## Exercise goal
Although the records include pictures, the copy should not; write out exactly the lines from the first through the line with "## File-by-File Analysis".

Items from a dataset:

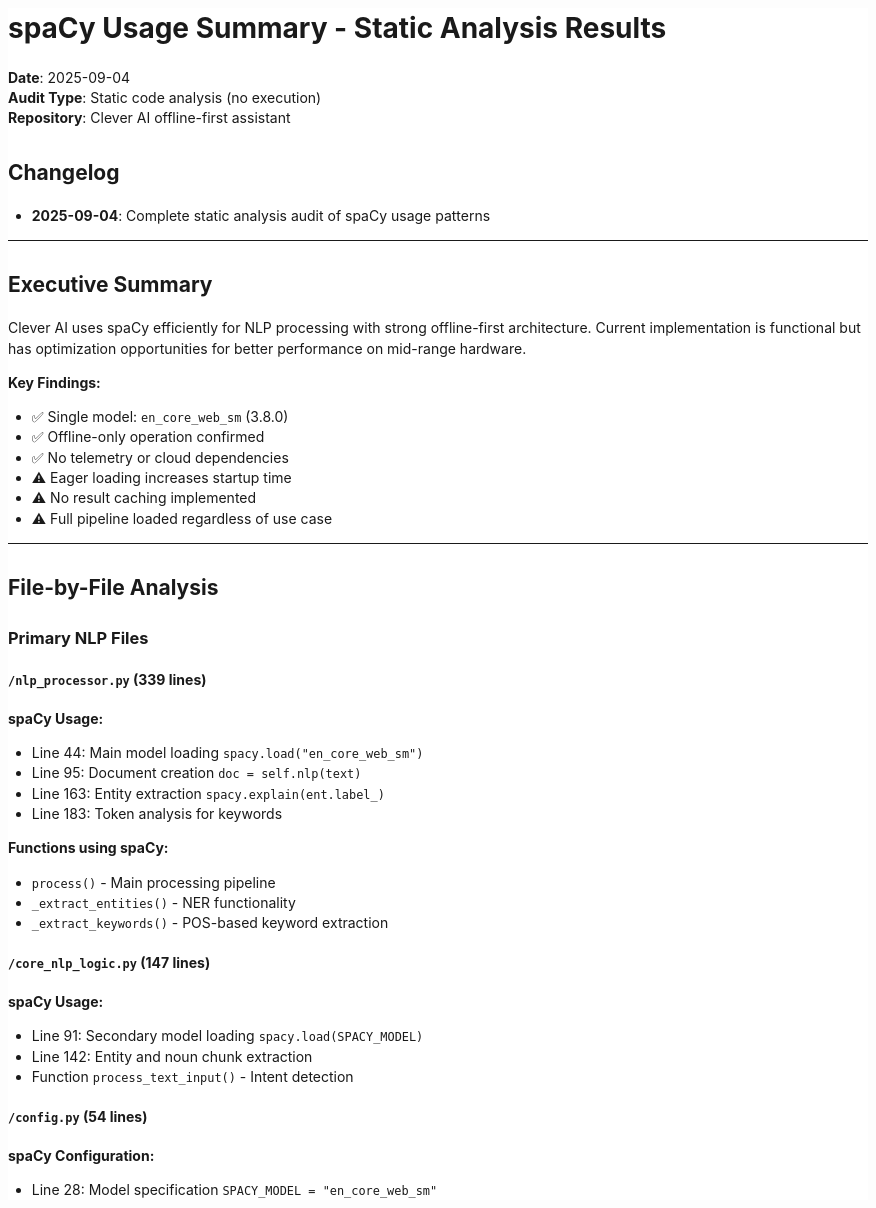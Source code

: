 # spaCy Usage Summary - Static Analysis Results

**Date**: 2025-09-04  
**Audit Type**: Static code analysis (no execution)  
**Repository**: Clever AI offline-first assistant

## Changelog

- **2025-09-04**: Complete static analysis audit of spaCy usage patterns

---

## Executive Summary

Clever AI uses spaCy efficiently for NLP processing with strong offline-first architecture. Current implementation is functional but has optimization opportunities for better performance on mid-range hardware.

**Key Findings:**
- ✅ Single model: `en_core_web_sm` (3.8.0)
- ✅ Offline-only operation confirmed
- ✅ No telemetry or cloud dependencies
- ⚠️ Eager loading increases startup time
- ⚠️ No result caching implemented
- ⚠️ Full pipeline loaded regardless of use case

---

## File-by-File Analysis

### Primary NLP Files

#### `/nlp_processor.py` (339 lines)
**spaCy Usage:**
- Line 44: Main model loading `spacy.load("en_core_web_sm")`
- Line 95: Document creation `doc = self.nlp(text)`
- Line 163: Entity extraction `spacy.explain(ent.label_)`
- Line 183: Token analysis for keywords

**Functions using spaCy:**
- `process()` - Main processing pipeline
- `_extract_entities()` - NER functionality
- `_extract_keywords()` - POS-based keyword extraction

#### `/core_nlp_logic.py` (147 lines)
**spaCy Usage:**
- Line 91: Secondary model loading `spacy.load(SPACY_MODEL)`
- Line 142: Entity and noun chunk extraction
- Function `process_text_input()` - Intent detection

#### `/config.py` (54 lines)
**spaCy Configuration:**
- Line 28: Model specification `SPACY_MODEL = "en_core_web_sm"`
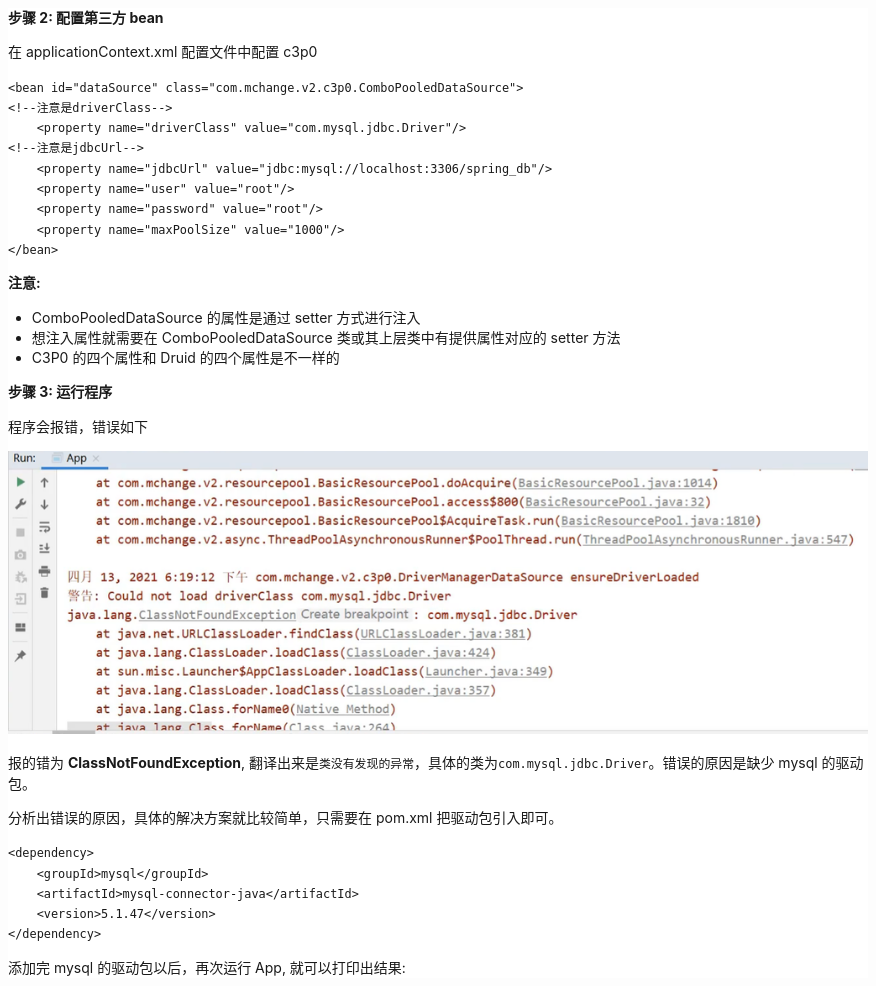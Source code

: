 
**步骤 2: 配置第三方 bean**

在 applicationContext.xml 配置文件中配置 c3p0

```
<bean id="dataSource" class="com.mchange.v2.c3p0.ComboPooledDataSource">
<!--注意是driverClass-->
    <property name="driverClass" value="com.mysql.jdbc.Driver"/>
<!--注意是jdbcUrl-->
    <property name="jdbcUrl" value="jdbc:mysql://localhost:3306/spring_db"/>
    <property name="user" value="root"/>
    <property name="password" value="root"/>
    <property name="maxPoolSize" value="1000"/>
</bean>
```

****注意:****

*   ComboPooledDataSource 的属性是通过 setter 方式进行注入
*   想注入属性就需要在 ComboPooledDataSource 类或其上层类中有提供属性对应的 setter 方法
*   C3P0 的四个属性和 Druid 的四个属性是不一样的

**步骤 3: 运行程序**

程序会报错，错误如下

![](<assets/1740015615183.png>)

报的错为 **ClassNotFoundException**, 翻译出来是`类没有发现的异常`，具体的类为`com.mysql.jdbc.Driver`。错误的原因是缺少 mysql 的驱动包。

分析出错误的原因，具体的解决方案就比较简单，只需要在 pom.xml 把驱动包引入即可。

```
<dependency>
    <groupId>mysql</groupId>
    <artifactId>mysql-connector-java</artifactId>
    <version>5.1.47</version>
</dependency>
```

添加完 mysql 的驱动包以后，再次运行 App, 就可以打印出结果:

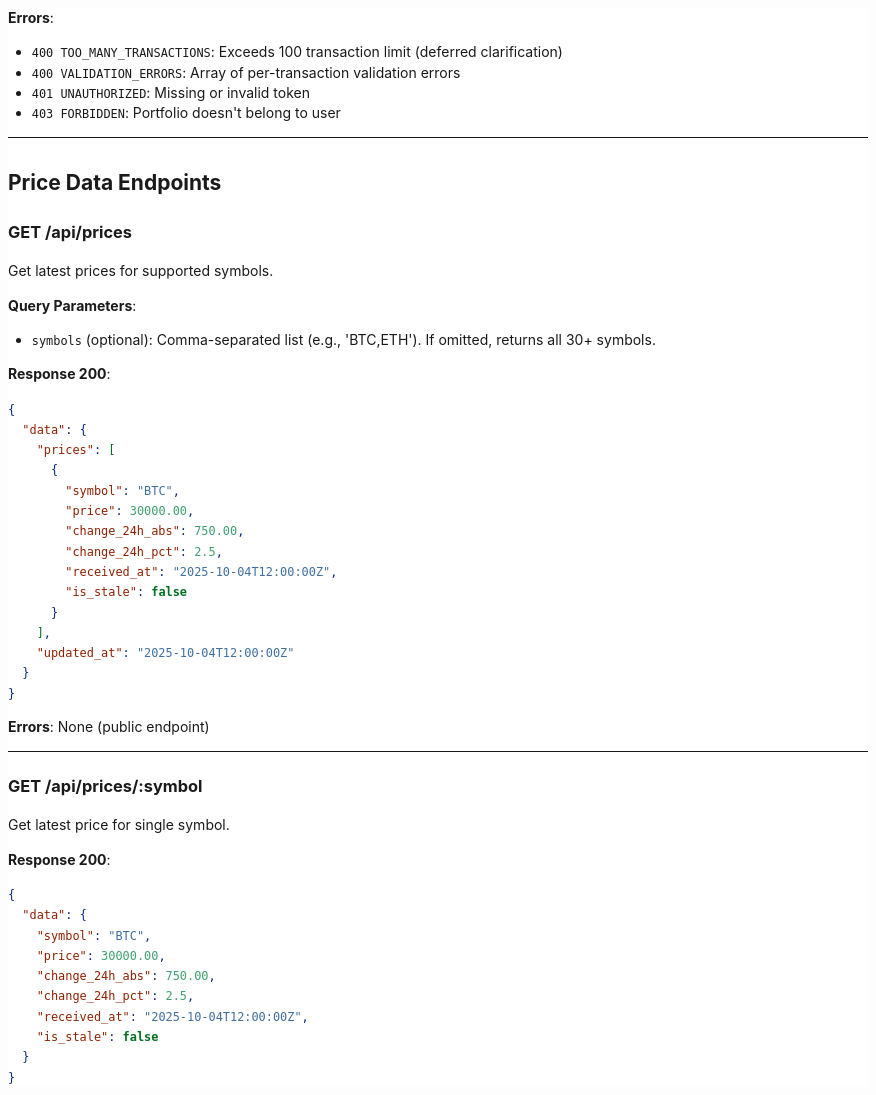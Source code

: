 **Errors**:
- `400 TOO_MANY_TRANSACTIONS`: Exceeds 100 transaction limit (deferred clarification)
- `400 VALIDATION_ERRORS`: Array of per-transaction validation errors
- `401 UNAUTHORIZED`: Missing or invalid token
- `403 FORBIDDEN`: Portfolio doesn't belong to user

---

## Price Data Endpoints

### GET /api/prices
Get latest prices for supported symbols.

**Query Parameters**:
- `symbols` (optional): Comma-separated list (e.g., 'BTC,ETH'). If omitted, returns all 30+ symbols.

**Response 200**:
```json
{
  "data": {
    "prices": [
      {
        "symbol": "BTC",
        "price": 30000.00,
        "change_24h_abs": 750.00,
        "change_24h_pct": 2.5,
        "received_at": "2025-10-04T12:00:00Z",
        "is_stale": false
      }
    ],
    "updated_at": "2025-10-04T12:00:00Z"
  }
}
```

**Errors**: None (public endpoint)

---

### GET /api/prices/:symbol
Get latest price for single symbol.

**Response 200**:
```json
{
  "data": {
    "symbol": "BTC",
    "price": 30000.00,
    "change_24h_abs": 750.00,
    "change_24h_pct": 2.5,
    "received_at": "2025-10-04T12:00:00Z",
    "is_stale": false
  }
}
```
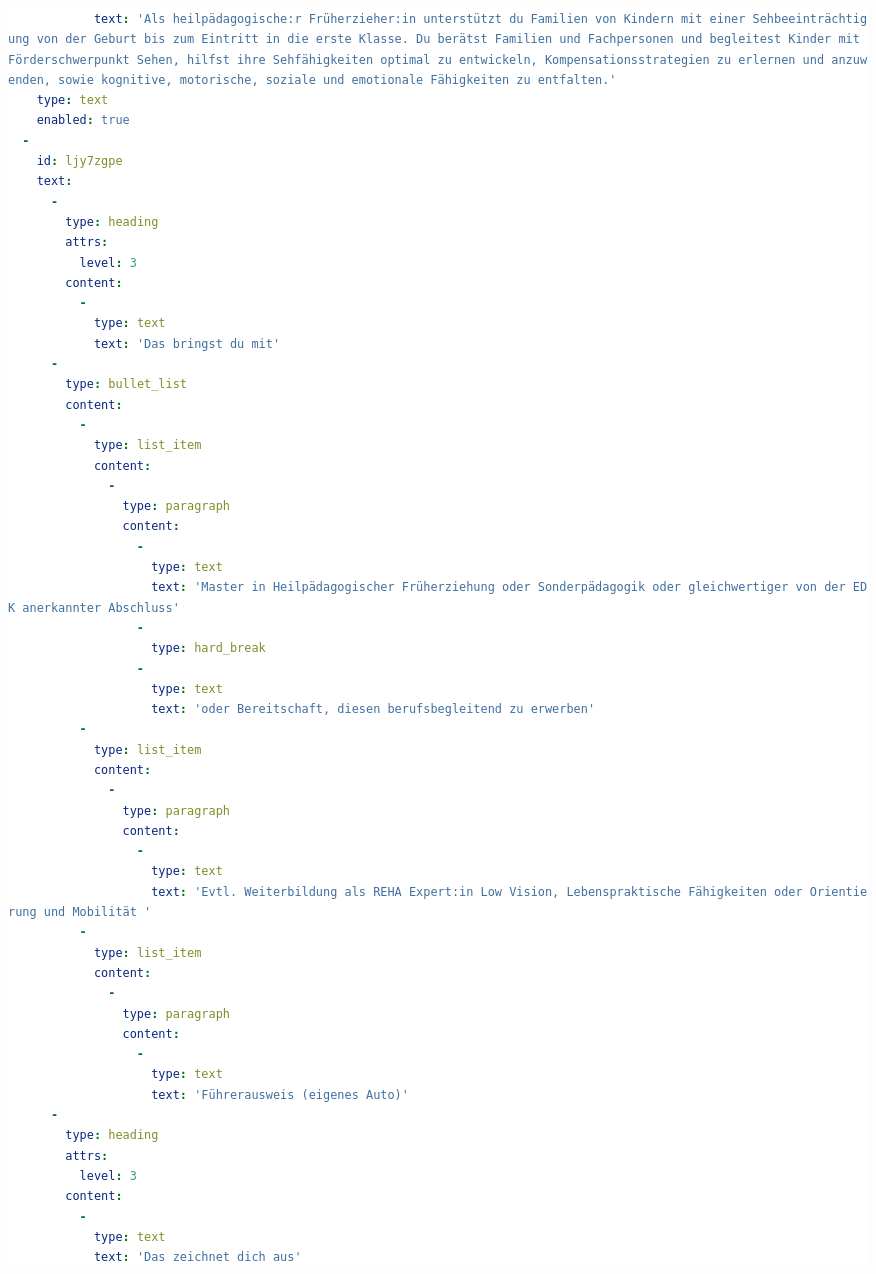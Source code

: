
 ```yaml
            text: 'Als heilpädagogische:r Früherzieher:in unterstützt du Familien von Kindern mit einer Sehbeeinträchtigung von der Geburt bis zum Eintritt in die erste Klasse. Du berätst Familien und Fachpersonen und begleitest Kinder mit Förderschwerpunkt Sehen, hilfst ihre Sehfähigkeiten optimal zu entwickeln, Kompensationsstrategien zu erlernen und anzuwenden, sowie kognitive, motorische, soziale und emotionale Fähigkeiten zu entfalten.'
    type: text
    enabled: true
  -
    id: ljy7zgpe
    text:
      -
        type: heading
        attrs:
          level: 3
        content:
          -
            type: text
            text: 'Das bringst du mit'
      -
        type: bullet_list
        content:
          -
            type: list_item
            content:
              -
                type: paragraph
                content:
                  -
                    type: text
                    text: 'Master in Heilpädagogischer Früherziehung oder Sonderpädagogik oder gleichwertiger von der EDK anerkannter Abschluss'
                  -
                    type: hard_break
                  -
                    type: text
                    text: 'oder Bereitschaft, diesen berufsbegleitend zu erwerben'
          -
            type: list_item
            content:
              -
                type: paragraph
                content:
                  -
                    type: text
                    text: 'Evtl. Weiterbildung als REHA Expert:in Low Vision, Lebenspraktische Fähigkeiten oder Orientierung und Mobilität '
          -
            type: list_item
            content:
              -
                type: paragraph
                content:
                  -
                    type: text
                    text: 'Führerausweis (eigenes Auto)'
      -
        type: heading
        attrs:
          level: 3
        content:
          -
            type: text
            text: 'Das zeichnet dich aus'
```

## Written answer
Source code

: # spaCy Usage Summary - Static Analysis Results

**Date**: 2025-09-04  
**Audit Type**: Static code analysis (no execution)  
**Repository**: Clever AI offline-first assistant

## Changelog

- **2025-09-04**: Complete static analysis audit of spaCy usage patterns

---

## Executive Summary

Clever AI uses spaCy efficiently for NLP processing with strong offline-first architecture. Current implementation is functional but has optimization opportunities for better performance on mid-range hardware.

**Key Findings:**
- ✅ Single model: `en_core_web_sm` (3.8.0)
- ✅ Offline-only operation confirmed
- ✅ No telemetry or cloud dependencies
- ⚠️ Eager loading increases startup time
- ⚠️ No result caching implemented
- ⚠️ Full pipeline loaded regardless of use case

---

## File-by-File Analysis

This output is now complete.